Saved data entries
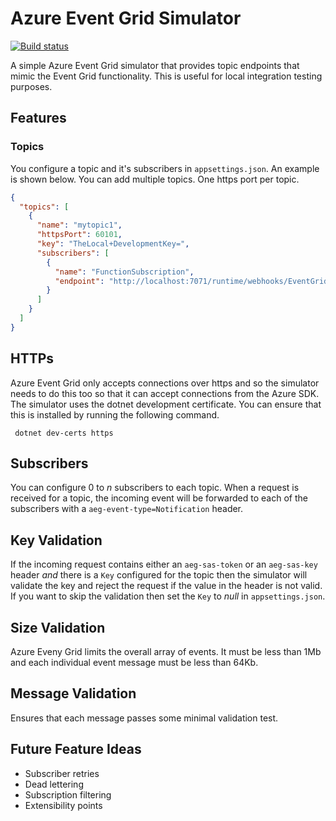 
# Azure Event Grid Simulator

[![Build status](https://ci.appveyor.com/api/projects/status/7dhqhfg5lt73chsb?svg=true)](https://ci.appveyor.com/project/fallenidol/azureeventgridsimulator)

A simple Azure Event Grid simulator that provides topic endpoints that mimic the Event Grid functionality. This is useful for local integration testing purposes.

## Features


### Topics
You configure a topic and it's subscribers in `appsettings.json`. An example is shown below.
You can add multiple topics. One https port per topic.

```json
{
  "topics": [
    {
      "name": "mytopic1",
      "httpsPort": 60101,
      "key": "TheLocal+DevelopmentKey=",
      "subscribers": [
        {
          "name": "FunctionSubscription",
          "endpoint": "http://localhost:7071/runtime/webhooks/EventGrid?functionName=PersistEventToDb"
        }
      ]
    }
  ]
}
```

## HTTPs

Azure Event Grid only accepts connections over https and so the simulator needs to do this too so that it can accept connections from the Azure SDK.
The simulator uses the dotnet development certificate. You can ensure that this is installed by running the following command.

``` dotnet dev-certs https```

## Subscribers

You can configure 0 to _n_ subscribers to each topic. When a request is received for a topic, the incoming event will be forwarded to each of the subscribers with a `aeg-event-type=Notification` header. 

## Key Validation

If the incoming request contains either an `aeg-sas-token` or an `aeg-sas-key` header _and_ there is a `Key` configured for the topic then the simulator will validate the key and reject the request if the value in the header is not valid.
If you want to skip the validation then set the `Key` to _null_ in `appsettings.json`.

## Size Validation

Azure Eveny Grid limits the overall array of events. It must be less than 1Mb and each individual event message must be less than 64Kb.

## Message Validation

Ensures that each message passes some minimal validation test.

## Future Feature Ideas

- Subscriber retries
- Dead lettering
- Subscription filtering
- Extensibility points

> **Task goal**:
Starting at the first line of the records and stopping after the line with "If the incoming", copy each line exactly; pictures stay out.

> **Answer space**:
# Azure Event Grid Simulator

[![Build status](https://ci.appveyor.com/api/projects/status/7dhqhfg5lt73chsb?svg=true)](https://ci.appveyor.com/project/fallenidol/azureeventgridsimulator)

A simple Azure Event Grid simulator that provides topic endpoints that mimic the Event Grid functionality. This is useful for local integration testing purposes.

## Features


### Topics
You configure a topic and it's subscribers in `appsettings.json`. An example is shown below.
You can add multiple topics. One https port per topic.

```json
{
  "topics": [
    {
      "name": "mytopic1",
      "httpsPort": 60101,
      "key": "TheLocal+DevelopmentKey=",
      "subscribers": [
        {
          "name": "FunctionSubscription",
          "endpoint": "http://localhost:7071/runtime/webhooks/EventGrid?functionName=PersistEventToDb"
        }
      ]
    }
  ]
}
```

## HTTPs

Azure Event Grid only accepts connections over https and so the simulator needs to do this too so that it can accept connections from the Azure SDK.
The simulator uses the dotnet development certificate. You can ensure that this is installed by running the following command.

``` dotnet dev-certs https```

## Subscribers

You can configure 0 to _n_ subscribers to each topic. When a request is received for a topic, the incoming event will be forwarded to each of the subscribers with a `aeg-event-type=Notification` header. 

## Key Validation

If the incoming request contains either an `aeg-sas-token` or an `aeg-sas-key` header _and_ there is a `Key` configured for the topic then the simulator will validate the key and reject the request if the value in the header is not valid.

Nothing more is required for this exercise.